Table Extraction from pdf

Hi,

I’d like to buy aspose.pdf, but I need some clarity before. Table absorber isn’t working in my pdf, but it can convert it to excel perfectly. Please help me figure out what’s wrong so that I can fix it in my code.

thanks
M.S.Sathish

@sathish.sundaresan
Please attach the source document and the code used, with a more detailed explanation of what does not work.

If there is a larger gap between two rows when converting to Excel, we must have empty rows or the same cell padding format to appropriately identify the rows. Is there a way or alternatives in aspose.pdf to excel?

@sathish.sundaresan

Are you doing a pdf -> Excel conversion? Why then are we talking about TableAbsorber ?
It would be nice if you could attach the document and the code snippet you used.

Hi sergei,

Please see the attachment for the document and c# code file we used for the pdf
table absorber. Please help me to extract the table from the document.

05107_1 1.pdf (466.7 KB)
33333.pdf (106.7 KB)

ExtractMarkedtable.pdf (6.3 KB)

Thanks
M.S.Sathish
9176398138

Hi sergei,

Please see the attachment for the document and c# code file we used for the pdf
table absorber. Please help me to extract the table from the document.

05107_1 1.pdf (466.7 KB)
33333.pdf (106.7 KB)

ExtractMarkedtable.pdf (6.3 KB)

Thanks
M.S.Sathish
9176398138

Hi Team,

Please see the attachment for the document and c# code file we used for the pdf
table absorber. Please help me to extract the table from the document.

05107_1 1.pdf (466.7 KB)
33333.pdf (106.7 KB)

ExtractMarkedtable.pdf (6.3 KB)

Thanks
M.S.Sathish
9176398138

@sathish.sundaresan
Thank you, I will study the information provided and write to you tomorrow.

@sathish.sundaresan
In document 05107_1 1.pdf, all symbols are paths (i.e., drawn graphically).
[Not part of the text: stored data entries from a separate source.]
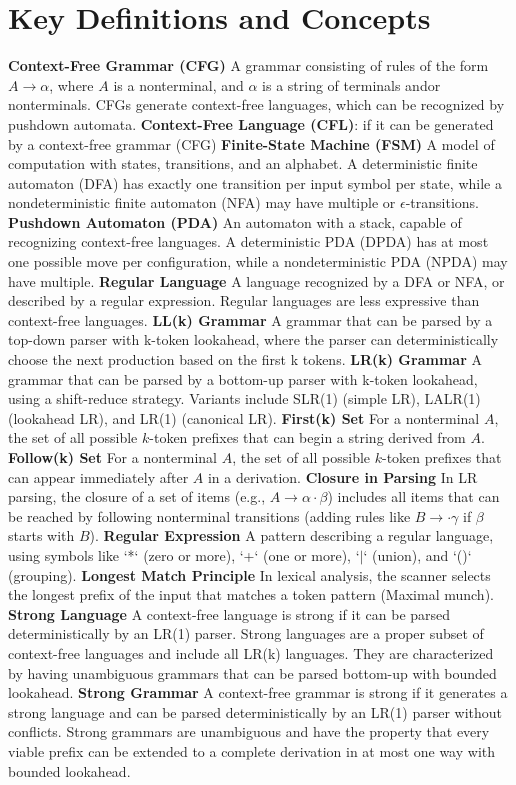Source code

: 
\section{Key Definitions and Concepts}
\textbf{Context-Free Grammar (CFG)} A grammar consisting of rules of the form $A \rightarrow \alpha $, where $A$ is a nonterminal, and $\alpha $ is a string of terminals and\/or nonterminals. CFGs generate context-free languages, which can be recognized by pushdown automata.
\textbf{Context-Free Language (CFL)}: if it can be generated by a context-free grammar (CFG)
\textbf{Finite-State Machine (FSM)} A model of computation with states, transitions, and an alphabet. A deterministic finite automaton (DFA) has exactly one transition per input symbol per state, while a nondeterministic finite automaton (NFA) may have multiple or $\epsilon$-transitions.
\textbf{Pushdown Automaton (PDA)} An automaton with a stack, capable of recognizing context-free languages. A deterministic PDA (DPDA) has at most one possible move per configuration, while a nondeterministic PDA (NPDA) may have multiple.
\textbf{Regular Language} A language recognized by a DFA or NFA, or described by a regular expression. Regular languages are less expressive than context-free languages.
\textbf{LL(k) Grammar} A grammar that can be parsed by a top-down parser with k-token lookahead, where the parser can deterministically choose the next production based on the first k tokens.
\textbf{LR(k) Grammar} A grammar that can be parsed by a bottom-up parser with k-token lookahead, using a shift-reduce strategy. Variants include SLR(1) (simple LR), LALR(1) (lookahead LR), and LR(1) (canonical LR).
\textbf{First(k) Set} For a nonterminal $A$, the set of all possible $k$-token prefixes that can begin a string derived from $A$.
\textbf{Follow(k) Set} For a nonterminal $A$, the set of all possible $k$-token prefixes that can appear immediately after $A$ in a derivation.
\textbf{Closure in Parsing} In LR parsing, the closure of a set of items (e.g., $A \rightarrow \alpha \cdot \beta $) includes all items that can be reached by following nonterminal transitions (adding rules like $B \rightarrow \cdot \gamma$ if $\beta $ starts with $B$).
\textbf{Regular Expression} A pattern describing a regular language, using symbols like `*` (zero or more), `+` (one or more), `$\vert$` (union), and `()` (grouping).
\textbf{Longest Match Principle} In lexical analysis, the scanner selects the longest prefix of the input that matches a token pattern (Maximal munch).
\textbf{Strong Language} A context-free language is strong if it can be parsed deterministically by an LR(1) parser. Strong languages are a proper subset of context-free languages and include all LR(k) languages. They are characterized by having unambiguous grammars that can be parsed bottom-up with bounded lookahead.
\textbf{Strong Grammar} A context-free grammar is strong if it generates a strong language and can be parsed deterministically by an LR(1) parser without conflicts. Strong grammars are unambiguous and have the property that every viable prefix can be extended to a complete derivation in at most one way with bounded lookahead.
Accordingly, as is, it is not converted to Excel and is not processed by TableAbsorber.

To extract tables from document 33333.pdf I used the following code

var pdfDocument = new Document(dataDir + "05107_1 1.pdf");
var tableAbsorber = new TableAbsorber();

tableAbsorber.UseFlowEngine = true;

// Visit first page with absorber
tableAbsorber.Visit(pdfDocument.Pages[1]);

foreach (AbsorbedTable table in tableAbsorber.TableList)
{
    Console.WriteLine("_______ Table __________");
    foreach (AbsorbedRow row in table.RowList)
    {
        foreach (AbsorbedCell cell in row.CellList)
        {
            string text = "|";
            foreach (TextFragment textFragment in cell.TextFragments)
            {
                text += textFragment.Text;
            }
            Console.Write(text + '|');
        }
        Console.WriteLine("---------------------------------------------------");
    }
}

As you can see from the attached screenshot 1.png (6.7 KB), the result of the work is correct.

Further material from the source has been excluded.